Exercise. Lines in the data below that contain the word "解决方案" are to be copied.

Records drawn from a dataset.
|---|
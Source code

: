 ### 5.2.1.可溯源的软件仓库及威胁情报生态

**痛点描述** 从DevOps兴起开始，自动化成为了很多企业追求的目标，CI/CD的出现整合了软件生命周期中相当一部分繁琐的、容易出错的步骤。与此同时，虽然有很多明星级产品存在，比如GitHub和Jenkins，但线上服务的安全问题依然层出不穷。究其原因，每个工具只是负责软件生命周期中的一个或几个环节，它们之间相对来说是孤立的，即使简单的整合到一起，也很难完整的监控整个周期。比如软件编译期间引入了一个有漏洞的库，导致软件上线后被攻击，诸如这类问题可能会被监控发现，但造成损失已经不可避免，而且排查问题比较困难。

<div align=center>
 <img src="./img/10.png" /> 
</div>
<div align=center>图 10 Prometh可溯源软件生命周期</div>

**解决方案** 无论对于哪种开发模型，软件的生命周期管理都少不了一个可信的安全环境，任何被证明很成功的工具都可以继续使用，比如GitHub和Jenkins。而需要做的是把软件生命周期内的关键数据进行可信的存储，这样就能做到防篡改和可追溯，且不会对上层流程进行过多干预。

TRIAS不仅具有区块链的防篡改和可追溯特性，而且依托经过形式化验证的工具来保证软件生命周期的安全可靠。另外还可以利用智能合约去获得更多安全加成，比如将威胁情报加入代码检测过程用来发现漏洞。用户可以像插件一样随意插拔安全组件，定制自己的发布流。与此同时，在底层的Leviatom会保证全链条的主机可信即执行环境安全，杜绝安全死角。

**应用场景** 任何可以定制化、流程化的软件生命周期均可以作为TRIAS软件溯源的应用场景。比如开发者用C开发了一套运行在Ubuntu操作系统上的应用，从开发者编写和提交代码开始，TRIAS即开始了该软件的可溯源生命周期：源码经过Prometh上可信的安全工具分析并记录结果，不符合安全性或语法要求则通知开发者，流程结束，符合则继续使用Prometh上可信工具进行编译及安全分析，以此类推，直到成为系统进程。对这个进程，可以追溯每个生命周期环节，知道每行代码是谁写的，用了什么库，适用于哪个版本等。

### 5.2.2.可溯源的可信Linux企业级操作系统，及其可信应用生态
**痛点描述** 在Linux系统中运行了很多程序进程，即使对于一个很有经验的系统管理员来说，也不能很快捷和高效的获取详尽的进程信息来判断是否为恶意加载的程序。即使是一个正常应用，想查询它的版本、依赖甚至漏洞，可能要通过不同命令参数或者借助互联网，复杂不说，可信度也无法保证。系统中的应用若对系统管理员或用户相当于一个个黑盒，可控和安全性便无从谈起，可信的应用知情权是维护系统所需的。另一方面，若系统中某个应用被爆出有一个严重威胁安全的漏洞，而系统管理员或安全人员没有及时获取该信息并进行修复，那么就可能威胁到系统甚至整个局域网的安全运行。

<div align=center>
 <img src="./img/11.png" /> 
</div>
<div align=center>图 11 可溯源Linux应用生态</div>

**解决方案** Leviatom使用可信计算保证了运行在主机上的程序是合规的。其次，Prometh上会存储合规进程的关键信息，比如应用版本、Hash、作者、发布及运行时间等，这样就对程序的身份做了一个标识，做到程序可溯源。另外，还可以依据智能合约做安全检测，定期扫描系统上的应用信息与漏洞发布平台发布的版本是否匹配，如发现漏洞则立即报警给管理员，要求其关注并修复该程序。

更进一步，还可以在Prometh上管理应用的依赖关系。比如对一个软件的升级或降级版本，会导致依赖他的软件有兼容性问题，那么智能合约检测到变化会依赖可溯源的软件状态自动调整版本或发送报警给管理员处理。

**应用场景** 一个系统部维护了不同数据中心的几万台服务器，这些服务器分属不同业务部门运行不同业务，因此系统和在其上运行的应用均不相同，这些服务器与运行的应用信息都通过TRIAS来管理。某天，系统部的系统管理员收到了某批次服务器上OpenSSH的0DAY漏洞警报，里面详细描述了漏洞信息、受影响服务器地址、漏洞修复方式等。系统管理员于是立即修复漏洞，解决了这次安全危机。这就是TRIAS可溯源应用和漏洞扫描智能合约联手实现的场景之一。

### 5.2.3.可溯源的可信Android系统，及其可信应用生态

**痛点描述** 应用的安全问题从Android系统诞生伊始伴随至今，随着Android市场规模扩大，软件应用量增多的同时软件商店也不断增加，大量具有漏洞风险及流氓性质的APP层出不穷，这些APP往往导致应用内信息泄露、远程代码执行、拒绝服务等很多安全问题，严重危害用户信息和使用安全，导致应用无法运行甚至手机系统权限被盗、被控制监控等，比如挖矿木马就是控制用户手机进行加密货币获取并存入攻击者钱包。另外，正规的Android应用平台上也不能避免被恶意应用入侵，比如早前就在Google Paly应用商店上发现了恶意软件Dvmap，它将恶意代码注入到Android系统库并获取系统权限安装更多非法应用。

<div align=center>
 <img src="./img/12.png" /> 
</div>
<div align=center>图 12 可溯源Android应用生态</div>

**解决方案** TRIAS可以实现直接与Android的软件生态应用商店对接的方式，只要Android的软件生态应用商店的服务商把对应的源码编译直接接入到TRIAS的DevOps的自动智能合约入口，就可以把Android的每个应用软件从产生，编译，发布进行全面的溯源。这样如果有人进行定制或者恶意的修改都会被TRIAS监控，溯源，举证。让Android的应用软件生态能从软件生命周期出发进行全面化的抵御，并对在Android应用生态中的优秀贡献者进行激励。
|---|
Your solution.
**解决方案** 无论对于哪种开发模型，软件的生命周期管理都少不了一个可信的安全环境，任何被证明很成功的工具都可以继续使用，比如GitHub和Jenkins。而需要做的是把软件生命周期内的关键数据进行可信的存储，这样就能做到防篡改和可追溯，且不会对上层流程进行过多干预。
**解决方案** Leviatom使用可信计算保证了运行在主机上的程序是合规的。其次，Prometh上会存储合规进程的关键信息，比如应用版本、Hash、作者、发布及运行时间等，这样就对程序的身份做了一个标识，做到程序可溯源。另外，还可以依据智能合约做安全检测，定期扫描系统上的应用信息与漏洞发布平台发布的版本是否匹配，如发现漏洞则立即报警给管理员，要求其关注并修复该程序。
**解决方案** TRIAS可以实现直接与Android的软件生态应用商店对接的方式，只要Android的软件生态应用商店的服务商把对应的源码编译直接接入到TRIAS的DevOps的自动智能合约入口，就可以把Android的每个应用软件从产生，编译，发布进行全面的溯源。这样如果有人进行定制或者恶意的修改都会被TRIAS监控，溯源，举证。让Android的应用软件生态能从软件生命周期出发进行全面化的抵御，并对在Android应用生态中的优秀贡献者进行激励。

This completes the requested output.